The Australian National Blockchain: centralised IBM “smart contracts” for lawyers — with no code yet, only concept

The Australian National Blockchain: centralised IBM “smart contracts” for lawyers — with no code yet, only concept

The Australian National Blockchain offers “A new digital backbone for business”:

For the legal industry, success depends on the promise of transparency and auditability for all participants. The ANB will allow organisations to digitally manage the lifecycle of a contract, not just from negotiation to signing but also continuing over the term of the agreement, with transparency and permissioned-based access among all parties in the network, by using blockchain-based smart contracts to trigger business processes and events. These contracts contain smart clauses which have the ability to record external data sources, such as Internet of Things (IoT) device data and self-execute if specified contract conditions are met.

The platform will represent a significant new piece of infrastructure in Australia’s digital economy. The ANB will soon invite regulators, banks, law firms and other Australian businesses to participate in the pilot, which is expected to start before the end of the year. Should the Australian pilot be successful, the consortium intends to roll out the technology to other markets beyond Australia.

So, it will be a … database platform! And it runs a computer program — sorry, smart clauses — when a given condition is met! The legal industry really needs this, apparently.

At present it’s IBM-backed hot air, with only a concept as yet. But it’s gonna be great!

The publicity!

The Australian National Blockchain is being set up by a consortium — legal and professional services consultancy Herbert Smith Freehills, lawyers King & Wood Mallesons, the CSIRO’s “data innovation group” Data61, and IBM.

The ANB was announced in a CSIRO press release on 29 August 2018 — New blockchain-based smart legal contracts for Australian businesses.

They’re marketing this to the legal side, playing on the buzzword “smart contracts.” That is, the weird and deceptive rebranding of database triggers and stored procedures — which are just computer programs — as contracts, that are smart, so they must be pretty much magical:

“Technologies like blockchain are set to transform the legal industry and the wider business landscape as we know it,” Natasha Blycha, Blockchain and Smart Legal Contract Lead from Herbert Smith Freehills said.

The press release uses the word “potential” and “could” a bit much for the tricky bits.

Herbert Smith Freehills is all about perpetuating this confusion, in the hope that “distributed ledger technology” will bring them business:

One of these challenges is to understand how so-called ‘smart contracts’ may be treated under the law as it stands today and to what extent it is necessary for the law to evolve in order to keep pace with the digitisation of business practices.

This talks as if business processes aren’t already automated, as if business programmers don’t already make changes for legal requirements, and as if the legal system is somehow unable to cope with this.

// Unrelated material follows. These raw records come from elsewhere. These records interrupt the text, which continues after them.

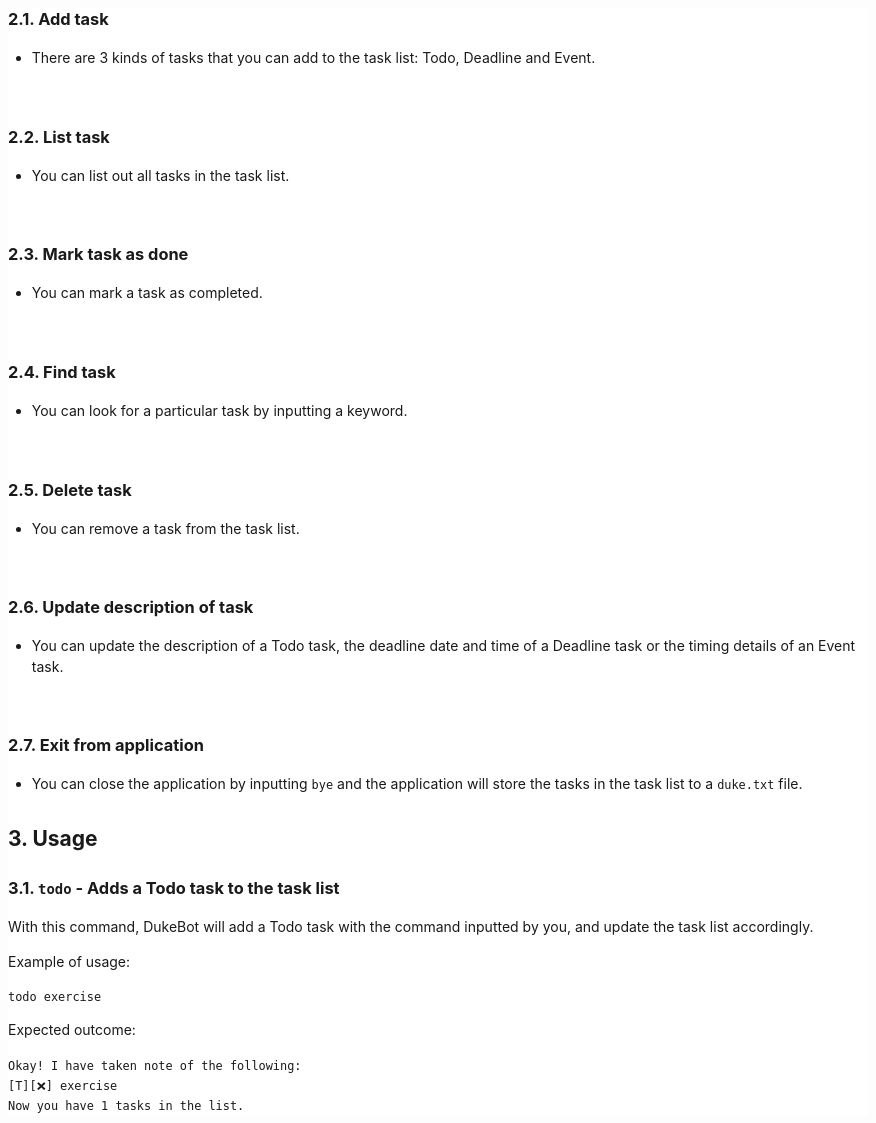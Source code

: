 ### 2.1. Add task
* There are 3 kinds of tasks that you can add to the task list: Todo, Deadline and Event.

<br/>

### 2.2. List task
* You can list out all tasks in the task list.

<br/>

### 2.3. Mark task as done
* You can mark a task as completed.

<br/>

### 2.4. Find task
* You can look for a particular task by inputting a keyword.

<br/>

### 2.5. Delete task
* You can remove a task from the task list.

<br/>

### 2.6. Update description of task
* You can update the description of a Todo task, the deadline date and time of a Deadline task or the timing details
of an Event task.

<br/>

### 2.7. Exit from application
* You can close the application by inputting `bye` and the application will store the tasks in the task list to a 
`duke.txt` file.

## 3. Usage

### 3.1. `todo` - Adds a Todo task to the task list

With this command, DukeBot will add a Todo task with the command inputted by you, and update the task list accordingly.

Example of usage: 

`todo exercise`

Expected outcome:
```
Okay! I have taken note of the following:
[T][❌] exercise
Now you have 1 tasks in the list.
```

The King & Wood Malleson side have been pushing “blockchain” hard too, or something of that name. I wish I could say that “Technology Meets Dispute Resolution on the Belt and Road” by Meg Utterback of KWM — a pitch for work on China’s Belt and Road Initiative — was unusually incoherent, uninformed and uninformative for a blockchain white paper.

 

 

Yes, but what actually is it?

Natasha Blycha, from Herbert Smith Freehills, is the legal face of the Australian National Blockchain. She talked about the ANB on Blockheads TV.

Blycha came to the initiative as a technology lawyer. The driving force was not an outside need that smart contracts on blockchains could fulfill — it was to make “smart contracts” themselves legally viable. It seems that computer programs aren’t actually the same as legal contracts.

(In an earlier presentation, Blycha talked about contracts being marked up in handwriting — and implied that the legal profession was being deprived of computerisation itself by smart contracts not having legal status as contracts.)

The interviewers — who are pro-blockchain guys — asked who, specifically, would be using this thing: “Hopefully the government will be able to benefit from it … and also the big end of town, your large corporate entities.”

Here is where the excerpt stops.